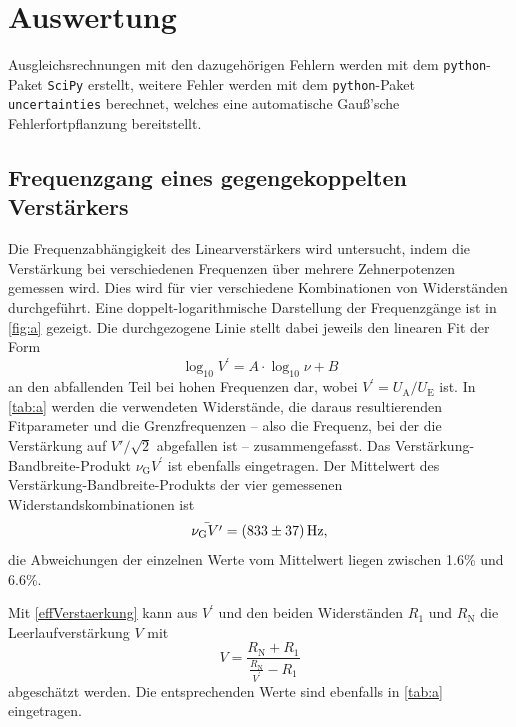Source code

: \section{Auswertung}
\label{sec:evaluation}
Ausgleichsrechnungen mit den dazugehörigen Fehlern werden mit dem \texttt{python}-Paket \texttt{SciPy} \cite{scipy} erstellt, weitere Fehler werden mit dem \texttt{python}-Paket \texttt{uncertainties} \cite{uncertain} berechnet, welches eine automatische Gauß'sche Fehlerfortpflanzung bereitstellt.

\subsection{Frequenzgang eines gegengekoppelten Verst\"{a}rkers}
\label{Frequenzgang}
Die Frequenzabhängigkeit des Linearverstärkers wird untersucht, indem die Verstärkung bei verschiedenen Frequenzen über mehrere Zehnerpotenzen gemessen wird. Dies wird für vier verschiedene Kombinationen von Widerständen durchgeführt. Eine doppelt-logarithmische Darstellung der Frequenzgänge ist in \autoref{fig:a} gezeigt. Die durchgezogene Linie stellt dabei jeweils den linearen Fit der Form
\begin{equation}
	\log_{10} V^\prime = A \cdot \log_{10} \nu + B
	\label{linear_fit}
\end{equation}
an den abfallenden Teil bei hohen Frequenzen dar, wobei $V^\prime = U_\text{A} / U_\text{E}$ ist. In \autoref{tab:a} werden die verwendeten Widerstände, die daraus resultierenden Fitparameter und die Grenzfrequenzen -- also die Frequenz, bei der die Verstärkung auf $V'/\sqrt{2}$ abgefallen ist -- zusammengefasst. Das Verstärkung-Bandbreite-Produkt $\nu_\text{G}V^\prime$ ist ebenfalls eingetragen. Der Mittelwert des Verstärkung-Bandbreite-Produkts der vier gemessenen Widerstandskombinationen ist
\begin{equation*}
	\bar{\nu_\text{G}V^\prime} = \SI{833 \pm 37}{\hertz},
\end{equation*}
die Abweichungen der einzelnen Werte vom Mittelwert liegen zwischen 1.6\% und 6.6\%.\par
Mit \autoref{effVerstaerkung} kann aus $V^\prime$ und den beiden Widerständen $R_1$ und $R_\text{N}$ die Leerlaufverstärkung $V$ mit
\begin{equation}
	V = \frac{R_\text{N} + R_1}{\frac{R_\text{N}}{V^\prime} - R_1}
\end{equation}
abgeschätzt werden. Die entsprechenden Werte sind ebenfalls in \autoref{tab:a} eingetragen.\par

####################

What is being asked:
Without including any picture, retype the entries exactly.

Response below:
Source code

: \section{Auswertung}
\label{sec:evaluation}
Ausgleichsrechnungen mit den dazugehörigen Fehlern werden mit dem \texttt{python}-Paket \texttt{SciPy} \cite{scipy} erstellt, weitere Fehler werden mit dem \texttt{python}-Paket \texttt{uncertainties} \cite{uncertain} berechnet, welches eine automatische Gauß'sche Fehlerfortpflanzung bereitstellt.

\subsection{Frequenzgang eines gegengekoppelten Verst\"{a}rkers}
\label{Frequenzgang}
Die Frequenzabhängigkeit des Linearverstärkers wird untersucht, indem die Verstärkung bei verschiedenen Frequenzen über mehrere Zehnerpotenzen gemessen wird. Dies wird für vier verschiedene Kombinationen von Widerständen durchgeführt. Eine doppelt-logarithmische Darstellung der Frequenzgänge ist in \autoref{fig:a} gezeigt. Die durchgezogene Linie stellt dabei jeweils den linearen Fit der Form
\begin{equation}
	\log_{10} V^\prime = A \cdot \log_{10} \nu + B
	\label{linear_fit}
\end{equation}
an den abfallenden Teil bei hohen Frequenzen dar, wobei $V^\prime = U_\text{A} / U_\text{E}$ ist. In \autoref{tab:a} werden die verwendeten Widerstände, die daraus resultierenden Fitparameter und die Grenzfrequenzen -- also die Frequenz, bei der die Verstärkung auf $V'/\sqrt{2}$ abgefallen ist -- zusammengefasst. Das Verstärkung-Bandbreite-Produkt $\nu_\text{G}V^\prime$ ist ebenfalls eingetragen. Der Mittelwert des Verstärkung-Bandbreite-Produkts der vier gemessenen Widerstandskombinationen ist
\begin{equation*}
	\bar{\nu_\text{G}V^\prime} = \SI{833 \pm 37}{\hertz},
\end{equation*}
die Abweichungen der einzelnen Werte vom Mittelwert liegen zwischen 1.6\% und 6.6\%.\par
Mit \autoref{effVerstaerkung} kann aus $V^\prime$ und den beiden Widerständen $R_1$ und $R_\text{N}$ die Leerlaufverstärkung $V$ mit
\begin{equation}
	V = \frac{R_\text{N} + R_1}{\frac{R_\text{N}}{V^\prime} - R_1}
\end{equation}
abgeschätzt werden. Die entsprechenden Werte sind ebenfalls in \autoref{tab:a} eingetragen.\par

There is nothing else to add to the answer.